Directions: If a line below contains the string "functions", return that line.

Material provided:
========
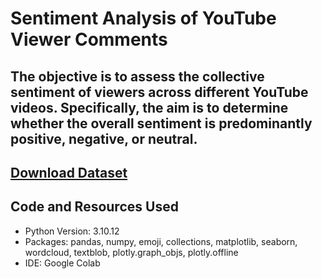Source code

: # Sentiment Analysis of YouTube Viewer Comments

## The objective is to assess the collective sentiment of viewers across different YouTube videos. Specifically, the aim is to determine whether the overall sentiment is predominantly positive, negative, or neutral.

## [Download Dataset](https://drive.google.com/file/d/1Kn85Ey-2NER25GtkmdFgWpKoVQeLOvFe/view?usp=sharing)

## Code and Resources Used 
- Python Version: 3.10.12
- Packages: pandas, numpy, emoji, collections, matplotlib, seaborn, wordcloud, textblob, plotly.graph_objs, plotly.offline
- IDE: Google Colab












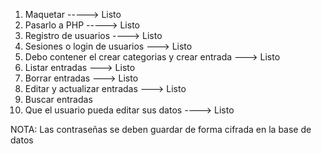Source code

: 1. Maquetar -----> Listo
2. Pasarlo a PHP -----> Listo
3. Registro de usuarios ----> Listo
4. Sesiones o login de usuarios ---> Listo
5. Debo contener el crear categorias y crear entrada ---> Listo
6. Listar entradas ---> Listo
7. Borrar entradas ---> Listo
8. Editar y actualizar entradas ---> Listo
9. Buscar entradas
10. Que el usuario pueda editar sus datos ----> Listo

NOTA: Las contraseñas se deben guardar de forma cifrada en la base de datos
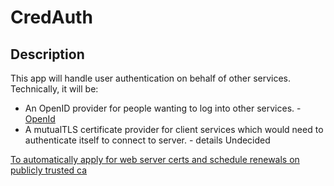 # CredAuth

## Description

This app will handle user authentication on behalf of other services.
Technically, it will be:

- An OpenID provider for people wanting to log into other services. - [OpenId](https://github.com/lepture/authlib)
- A mutualTLS certificate provider for client services which would need to authenticate itself to connect to server. - details Undecided

[To automatically apply for web server certs and schedule renewals on publicly trusted ca](https://certbot.eff.org/instructions?ws=other&os=ubuntufocal)
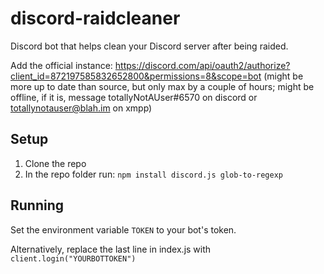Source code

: # discord-raidcleaner
Discord bot that helps clean your Discord server after being raided.

Add the official instance: https://discord.com/api/oauth2/authorize?client_id=872197585832652800&permissions=8&scope=bot (might be more up to date than source, but only max by a couple of hours; might be offline, if it is, message totallyNotAUser#6570 on discord or [totallynotauser@blah.im](xmpp:totallynotauser@blah.im) on xmpp)
## Setup
1. Clone the repo
2. In the repo folder run: `npm install discord.js glob-to-regexp`
## Running
Set the environment variable `TOKEN` to your bot's token.

Alternatively, replace the last line in index.js with `client.login("YOURBOTTOKEN")`
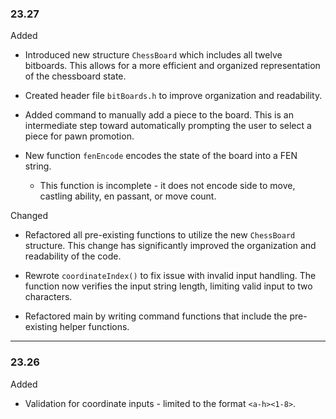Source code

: ### 23.27

Added

* Introduced new structure `ChessBoard` which includes all twelve bitboards. This allows for a more efficient and organized representation of the chessboard state.

* Created header file ``bitBoards.h`` to improve organization and readability.

* Added command to manually add a piece to the board. This is an intermediate step toward automatically prompting the user to select a piece for pawn promotion. 

* New function ``fenEncode`` encodes the state of the board into a FEN string. 
  * This function is incomplete - it does not encode side to move, castling ability, en passant, or move count. 

Changed

* Refactored all pre-existing functions to utilize the new `ChessBoard` structure. This change has significantly improved the organization and readability of the code. 

* Rewrote ``coordinateIndex()`` to fix issue with invalid input handling. The function now verifies the input string length, limiting valid input to two characters. 

* Refactored main by writing command functions that include the pre-existing helper functions. 

---

### 23.26

Added

* Validation for coordinate inputs - limited to the format `<a-h><1-8>`.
========
Result:
* Refactored all pre-existing functions to utilize the new `ChessBoard` structure. This change has significantly improved the organization and readability of the code. 
* Refactored main by writing command functions that include the pre-existing helper functions. 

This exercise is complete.